WHAT YOU SHOULD DO> Your copy should hold the lines below from the first through the one that contains "for the loci", each retyped exactly, and no pictures.

RECORDS SUPPLIED>
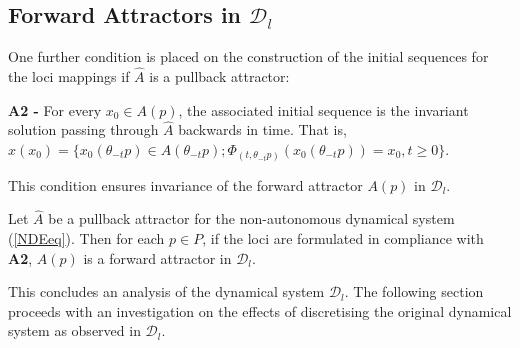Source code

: \subsection{Forward Attractors in $\mathcal{D}_l$}

One further condition is placed on the construction of the initial sequences
for the loci mappings if $\hat{A}$ is a pullback attractor:

\textbf{A2 - } For every $x_0 \in A(p)$, the associated initial sequence is the
invariant solution passing through $\hat{A}$ backwards in time. That is,
$\hat{x}(x_0) = \{x_0(\theta_{-t}p) \in A(\theta_{-t}p); \Phi_{(t, \theta_{-t}p)
}(x_0(\theta_{-t}p)) = x_0, t \geq 0 \}$.

This condition ensures invariance of the forward attractor $A(p)$ in
$\mathcal{D}_l$.

\begin{lemma}
Let $\hat{A}$ be a pullback attractor for the non-autonomous dynamical system
(\ref{NDEeq}). Then for each $p \in P$, if the loci are formulated in
compliance with \textbf{A2}, $A(p)$ is a forward attractor in $\mathcal{D}_l$.
\end{lemma}

This concludes an analysis of the dynamical system $\mathcal{D}_l$. The
following section proceeds with an investigation on the effects of discretising
the original dynamical system as observed in $\mathcal{D}_l$.

\endinput

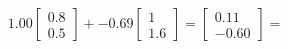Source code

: \documentclass[preview]{standalone}
\begin{document}
\begin{align*}
1.00 \begin{bmatrix} 0.8 \\ 0.5 \end{bmatrix} + -0.69 \begin{bmatrix} 1 \\ 1.6 \end{bmatrix} = \begin{bmatrix} 0.11 \\ -0.60 \end{bmatrix} =
\end{align*}
\end{document}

RESPONSE AREA>
Source code

: \subsection{Forward Attractors in $\mathcal{D}_l$}

One further condition is placed on the construction of the initial sequences
for the loci mappings if $\hat{A}$ is a pullback attractor:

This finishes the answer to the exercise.